Exercise data Start Marker

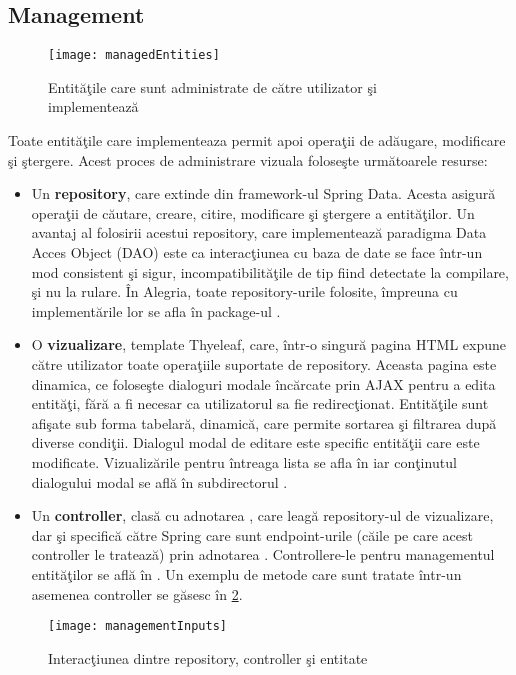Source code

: \subsection{Management}
\begin{figure}[H]
	\centering
	\texttt{[image: managedEntities]}
	\captionsetup{justification=centering}
	\caption{Entităţile care sunt administrate de către utilizator şi implementează }
	\label{fig:managedEntities}
\end{figure}
Toate entităţile care implementeaza  permit apoi operaţii de adăugare, modificare şi ştergere. Acest proces de administrare vizuala foloseşte următoarele resurse:
\begin{itemize}
	\item Un \textbf{repository}, care extinde  din framework-ul Spring Data. Acesta asigură operaţii de căutare, creare, citire, modificare şi ştergere a entităţilor. Un avantaj al folosirii  acestui repository, care implementează paradigma Data Acces Object (DAO) este ca interacţiunea cu baza de date se face într-un mod consistent şi sigur, incompatibilităţile de tip fiind detectate la compilare, şi nu la rulare. În Alegria, toate repository-urile folosite, împreuna cu implementările lor se afla în package-ul .
	\item O \textbf{vizualizare}, template Thyeleaf, care, într-o singură pagina HTML expune către utilizator toate operaţiile suportate de repository. Aceasta pagina este dinamica, ce foloseşte dialoguri modale încărcate prin AJAX pentru a edita entităţi, fără a fi necesar ca utilizatorul sa fie redirecţionat. Entităţile sunt afişate sub forma tabelară, dinamică, care permite sortarea şi filtrarea după diverse condiţii. Dialogul modal de editare este specific entităţii care este modificate. Vizualizările pentru întreaga lista se afla în  iar conţinutul dialogului modal se află în subdirectorul .
	\item Un \textbf{controller}, clasă cu adnotarea , care leagă repository-ul de vizualizare, dar şi specifică către Spring care sunt endpoint-urile (căile pe care acest controller le tratează) prin adnotarea . Controllere-le pentru managementul entităţilor se află în . Un exemplu de metode care sunt tratate într-un asemenea controller se găsesc în \cref{fig:managementInputs}.
\end{itemize}
\begin{figure}[H]
	\centering
	\captionsetup{justification=centering}
	\texttt{[image: managementInputs]}
	\caption{Interacţiunea dintre repository, controller şi entitate}
	\label{fig:managementInputs}
\end{figure}

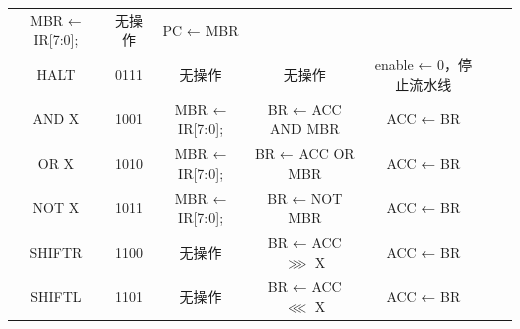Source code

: \documentclass[lang=cn,a4paper,newtx]{elegantpaper}
\begin{document}
\begin{longtable}{ccccccl}
  MBR ← IR[7:0]; &
  无操作 & 
  PC ← MBR \\

  HALT & 0111 &
  
  无操作 &
  无操作 & 
  enable ← 0，停止流水线 \\

  
  \midrule
  AND X & 1001 &
  
  MBR ← IR[7:0]; &
  BR ← ACC AND MBR &
  ACC ← BR \\

  OR X & 1010 &
  
  MBR ← IR[7:0];  &
  BR ← ACC OR MBR &
  ACC ← BR \\

  NOT X & 1011 &
  
  MBR ← IR[7:0];&
  BR ← NOT MBR &
  ACC ← BR \\

  SHIFTR & 1100 &
  
  无操作 &
  BR ← ACC $\ggg $ X &
  ACC ← BR \\

  SHIFTL & 1101 &
  
  无操作 &
  BR ← ACC $\lll$ X &
  ACC ← BR \\

\end{longtable}
\end{document}
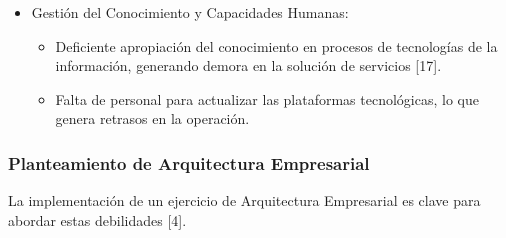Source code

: \documentclass[
	a4paper, %
	12pt, %
]{include/CSSullivanBusinessReport}
\def\tightlist{}
\begin{document}
\begin{itemize}
  \begin{itemize}
  \tightlist
  \item
    Vulnerabilidad en la seguridad informática, que puede comprometer la
    integridad de los datos críticos y la continuidad operativa
    {[}14{]}.
  \item
    Vulneración de la inviolabilidad de acceso a cuentas de correo
    institucionales y aplicativos, afectando la reserva de la
    información {[}14{]}.
  \item
    Materialización de riesgos asociados a ataques cibernéticos,
    ingeniería social y suplantación de identidad, poniendo en riesgo la
    seguridad de la información y los documentos (pérdida de
    confidencialidad, integridad y disponibilidad) {[}16{]}.
  \end{itemize}
\item
  Gestión del Conocimiento y Capacidades Humanas:

  \begin{itemize}
  \tightlist
  \item
    Deficiente apropiación del conocimiento en procesos de tecnologías
    de la información, generando demora en la solución de servicios
    {[}17{]}.
  \item
    Falta de personal para actualizar las plataformas tecnológicas, lo
    que genera retrasos en la operación.
  \end{itemize}
\end{itemize}

\subsubsection{Planteamiento de Arquitectura
Empresarial}\label{sec:planteamiento-de-arquitectura-empresarial}

La implementación de un ejercicio de Arquitectura Empresarial es clave
para abordar estas debilidades {[}4{]}.
\end{document}
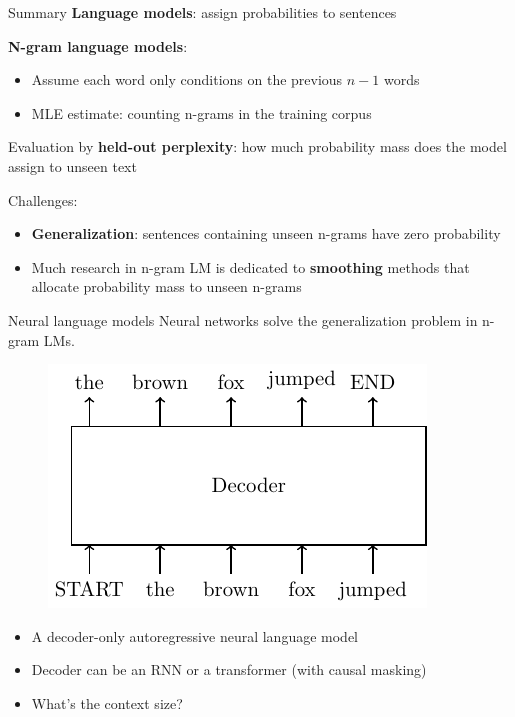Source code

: \documentclass[usenames,dvipsnames,notes,11pt,aspectratio=169,hyperref={colorlinks=true, linkcolor=blue}]{beamer}
\begin{document}
\begin{frame}
    {Summary}
    \textbf{Language models}: assign probabilities to sentences
    \pause

    \textbf{N-gram language models}:\\
    \begin{itemize}
        \item Assume each word only conditions on the previous $n-1$ words
        \item MLE estimate: counting n-grams in the training corpus
    \end{itemize}
    \pause

    {Evaluation} by \textbf{held-out perplexity}: how much probability mass does the model assign to unseen text 
    \pause

    Challenges:\\
    \begin{itemize}
        \item \textbf{Generalization}: sentences containing unseen n-grams have zero probability
        \item Much research in n-gram LM is dedicated to \textbf{smoothing} methods that allocate probability mass to unseen n-grams
    \end{itemize}
\end{frame}


\begin{frame}
    {Neural language models}
    Neural networks solve the generalization problem in n-gram LMs.
    \begin{figure}
            \includegraphics[height=0.5\textheight]{figures/decoder}
    \end{figure}
    \begin{itemize}
        \item A decoder-only autoregressive neural language model 
        \item Decoder can be an RNN or a transformer (with causal masking)
        \item What's the context size?
    \end{itemize}
\end{frame}
\end{document}
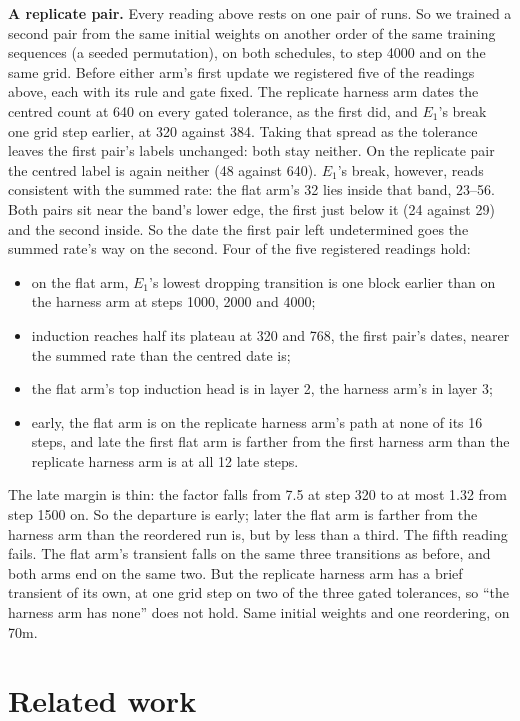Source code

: \documentclass[11pt]{article}
\begin{document}
\textbf{A replicate pair.} Every reading above rests on one pair of runs. So we trained a second pair from the same initial weights on another order of the same training sequences (a seeded permutation), on both schedules, to step 4000 and on the same grid. Before either arm's first update we registered five of the readings above, each with its rule and gate fixed. The replicate harness arm dates the centred count at 640 on every gated tolerance, as the first did, and $E_{1}$'s break one grid step earlier, at 320 against 384. Taking that spread as the tolerance leaves the first pair's labels unchanged: both stay neither. On the replicate pair the centred label is again neither (48 against 640). $E_{1}$'s break, however, reads consistent with the summed rate: the flat arm's 32 lies inside that band, 23--56. Both pairs sit near the band's lower edge, the first just below it (24 against 29) and the second inside. So the date the first pair left undetermined goes the summed rate's way on the second. Four of the five registered readings hold:
\begin{itemize}
\item on the flat arm, $E_{1}$'s lowest dropping transition is one block earlier than on the harness arm at steps 1000, 2000 and 4000;
\item induction reaches half its plateau at 320 and 768, the first pair's dates, nearer the summed rate than the centred date is;
\item the flat arm's top induction head is in layer 2, the harness arm's in layer 3;
\item early, the flat arm is on the replicate harness arm's path at none of its 16 steps, and late the first flat arm is farther from the first harness arm than the replicate harness arm is at all 12 late steps.
\end{itemize}
The late margin is thin: the factor falls from 7.5 at step 320 to at most 1.32 from step 1500 on. So the departure is early; later the flat arm is farther from the harness arm than the reordered run is, but by less than a third. The fifth reading fails. The flat arm's transient falls on the same three transitions as before, and both arms end on the same two. But the replicate harness arm has a brief transient of its own, at one grid step on two of the three gated tolerances, so ``the harness arm has none'' does not hold. Same initial weights and one reordering, on 70m.

\section{Related work}\label{sec:8}
\end{document}
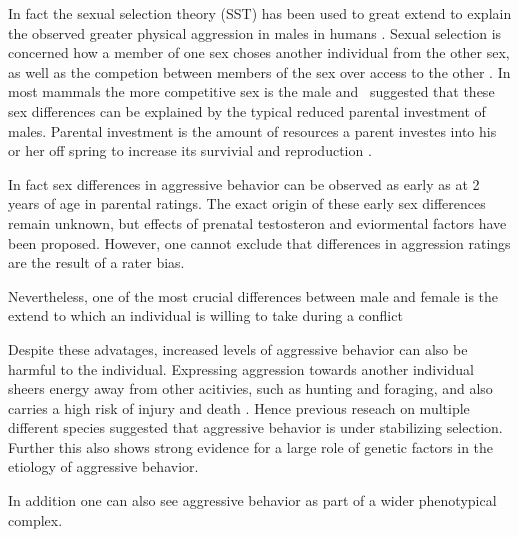 In fact the sexual selection theory (SST) has been used to great extend to explain the observed greater physical aggression in males in humans \cite{Archer2004}. 
Sexual selection is concerned how a member of one sex choses another individual from the other sex, as well as the competion between members of the sex over access to the other \cite{Darwin1859}.
In most mammals the more competitive sex is the male \cite{Archer2009} and~\cite{Trivers1972} suggested that these sex differences can be explained by the typical reduced parental investment of males.
Parental investment is the amount of resources a parent investes into his or her off spring to increase its survivial and reproduction \cite{Archer2009}.

In fact sex differences in aggressive behavior can be observed as early as at 2 years of age in parental ratings.
The exact origin of these early sex differences remain unknown, but effects of prenatal testosteron and eviormental factors have been proposed.
However, one cannot exclude that differences in aggression ratings are the result of a rater bias. 

Nevertheless, one of the most crucial differences between male and female is the extend to which an individual is willing to take during a conflict %



Despite these advatages, increased levels of aggressive behavior can also be harmful to the individual.
Expressing aggression towards another individual sheers energy away from other acitivies, such as hunting and foraging, and also carries a high risk of injury and death \cite{Packer1995}.  
Hence previous reseach on multiple different species suggested that aggressive behavior is under stabilizing selection.
Further this also shows strong evidence for a large role of genetic factors in the etiology of aggressive behavior. 


In addition one can also see aggressive behavior as part of a wider phenotypical complex. 


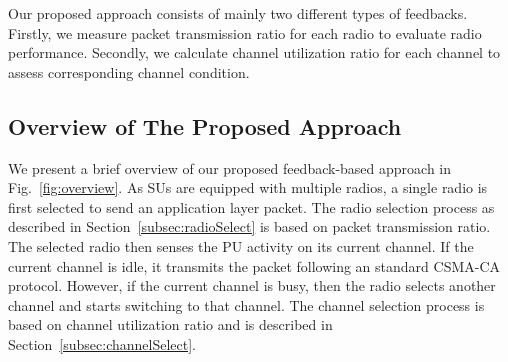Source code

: \documentclass[letterpaper,conference]{IEEEtran}
\begin{document}
Our proposed approach consists of mainly two different types of feedbacks. Firstly, we measure packet transmission ratio for each radio to evaluate radio performance. Secondly, we calculate channel utilization ratio for each channel to assess corresponding channel condition.

\subsection{Overview of The Proposed Approach}

We present a brief overview of our proposed feedback-based approach in Fig.~\ref{fig:overview}. As SUs are equipped with multiple radios, a single radio is first selected to send an application layer packet. The radio selection process as described in Section~\ref{subsec:radioSelect} is based on packet transmission ratio. The selected radio then senses the PU activity on its current channel. If the current channel is idle, it transmits the packet following an standard CSMA-CA protocol. However, if the current channel is busy, then the radio selects another channel and starts switching to that channel. The channel selection process is based on channel utilization ratio and is described in Section~\ref{subsec:channelSelect}.
\end{document}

Exercise data End Marker

Pick out the lines above containing the word "află", then copy them.

	\item O \textbf{vizualizare}, template Thyeleaf, care, într-o singură pagina HTML expune către utilizator toate operaţiile suportate de repository. Aceasta pagina este dinamica, ce foloseşte dialoguri modale încărcate prin AJAX pentru a edita entităţi, fără a fi necesar ca utilizatorul sa fie redirecţionat. Entităţile sunt afişate sub forma tabelară, dinamică, care permite sortarea şi filtrarea după diverse condiţii. Dialogul modal de editare este specific entităţii care este modificate. Vizualizările pentru întreaga lista se afla în  iar conţinutul dialogului modal se află în subdirectorul .
	\item Un \textbf{controller}, clasă cu adnotarea , care leagă repository-ul de vizualizare, dar şi specifică către Spring care sunt endpoint-urile (căile pe care acest controller le tratează) prin adnotarea . Controllere-le pentru managementul entităţilor se află în . Un exemplu de metode care sunt tratate într-un asemenea controller se găsesc în \cref{fig:managementInputs}.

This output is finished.